### Exercise instructions
Only lines with the string "реализация" should be returned from the data below.

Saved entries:
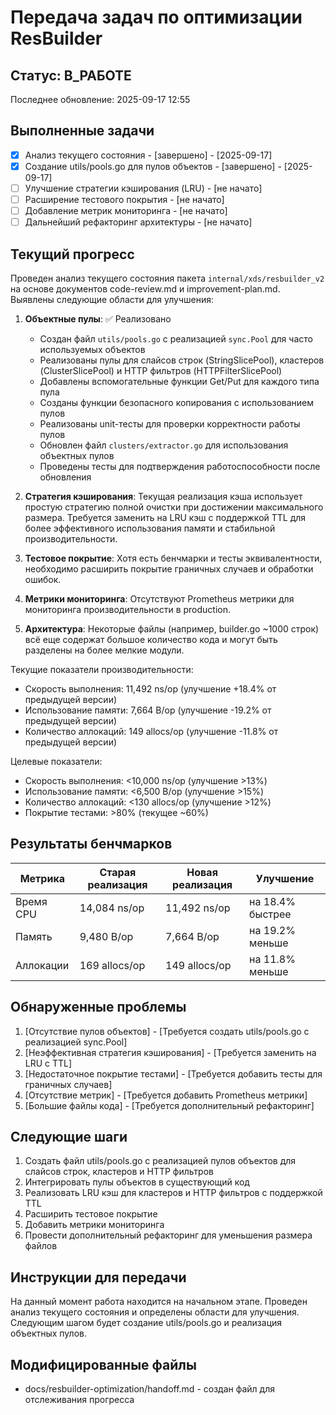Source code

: # Передача задач по оптимизации ResBuilder

## Статус: В_РАБОТЕ
Последнее обновление: 2025-09-17 12:55

## Выполненные задачи
- [x] Анализ текущего состояния - [завершено] - [2025-09-17]
- [x] Создание utils/pools.go для пулов объектов - [завершено] - [2025-09-17]
- [ ] Улучшение стратегии кэширования (LRU) - [не начато]
- [ ] Расширение тестового покрытия - [не начато]
- [ ] Добавление метрик мониторинга - [не начато]
- [ ] Дальнейший рефакторинг архитектуры - [не начато]

## Текущий прогресс

Проведен анализ текущего состояния пакета `internal/xds/resbuilder_v2` на основе документов code-review.md и improvement-plan.md. Выявлены следующие области для улучшения:

1. **Объектные пулы**: ✅ Реализовано
   - Создан файл `utils/pools.go` с реализацией `sync.Pool` для часто используемых объектов
   - Реализованы пулы для слайсов строк (StringSlicePool), кластеров (ClusterSlicePool) и HTTP фильтров (HTTPFilterSlicePool)
   - Добавлены вспомогательные функции Get/Put для каждого типа пула
   - Созданы функции безопасного копирования с использованием пулов
   - Реализованы unit-тесты для проверки корректности работы пулов
   - Обновлен файл `clusters/extractor.go` для использования объектных пулов
   - Проведены тесты для подтверждения работоспособности после обновления

2. **Стратегия кэширования**: Текущая реализация кэша использует простую стратегию полной очистки при достижении максимального размера. Требуется заменить на LRU кэш с поддержкой TTL для более эффективного использования памяти и стабильной производительности.

3. **Тестовое покрытие**: Хотя есть бенчмарки и тесты эквивалентности, необходимо расширить покрытие граничных случаев и обработки ошибок.

4. **Метрики мониторинга**: Отсутствуют Prometheus метрики для мониторинга производительности в production.

5. **Архитектура**: Некоторые файлы (например, builder.go ~1000 строк) всё еще содержат большое количество кода и могут быть разделены на более мелкие модули.

Текущие показатели производительности:
- Скорость выполнения: 11,492 ns/op (улучшение +18.4% от предыдущей версии)
- Использование памяти: 7,664 B/op (улучшение -19.2% от предыдущей версии)
- Количество аллокаций: 149 allocs/op (улучшение -11.8% от предыдущей версии)

Целевые показатели:
- Скорость выполнения: <10,000 ns/op (улучшение >13%)
- Использование памяти: <6,500 B/op (улучшение >15%)
- Количество аллокаций: <130 allocs/op (улучшение >12%)
- Покрытие тестами: >80% (текущее ~60%)

## Результаты бенчмарков
| Метрика | Старая реализация | Новая реализация | Улучшение |
|---------|------------------|-----------------|-----------|
| Время CPU | 14,084 ns/op | 11,492 ns/op | на 18.4% быстрее |
| Память | 9,480 B/op | 7,664 B/op | на 19.2% меньше |
| Аллокации | 169 allocs/op | 149 allocs/op | на 11.8% меньше |

## Обнаруженные проблемы
1. [Отсутствие пулов объектов] - [Требуется создать utils/pools.go с реализацией sync.Pool]
2. [Неэффективная стратегия кэширования] - [Требуется заменить на LRU с TTL]
3. [Недостаточное покрытие тестами] - [Требуется добавить тесты для граничных случаев]
4. [Отсутствие метрик] - [Требуется добавить Prometheus метрики]
5. [Большие файлы кода] - [Требуется дополнительный рефакторинг]

## Следующие шаги
1. Создать файл utils/pools.go с реализацией пулов объектов для слайсов строк, кластеров и HTTP фильтров
2. Интегрировать пулы объектов в существующий код
3. Реализовать LRU кэш для кластеров и HTTP фильтров с поддержкой TTL
4. Расширить тестовое покрытие
5. Добавить метрики мониторинга
6. Провести дополнительный рефакторинг для уменьшения размера файлов

## Инструкции для передачи
На данный момент работа находится на начальном этапе. Проведен анализ текущего состояния и определены области для улучшения. Следующим шагом будет создание utils/pools.go и реализация объектных пулов.

## Модифицированные файлы
- docs/resbuilder-optimization/handoff.md - создан файл для отслеживания прогресса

### Solution for this task
2. **Стратегия кэширования**: Текущая реализация кэша использует простую стратегию полной очистки при достижении максимального размера. Требуется заменить на LRU кэш с поддержкой TTL для более эффективного использования памяти и стабильной производительности.
| Метрика | Старая реализация | Новая реализация | Улучшение |
На данный момент работа находится на начальном этапе. Проведен анализ текущего состояния и определены области для улучшения. Следующим шагом будет создание utils/pools.go и реализация объектных пулов.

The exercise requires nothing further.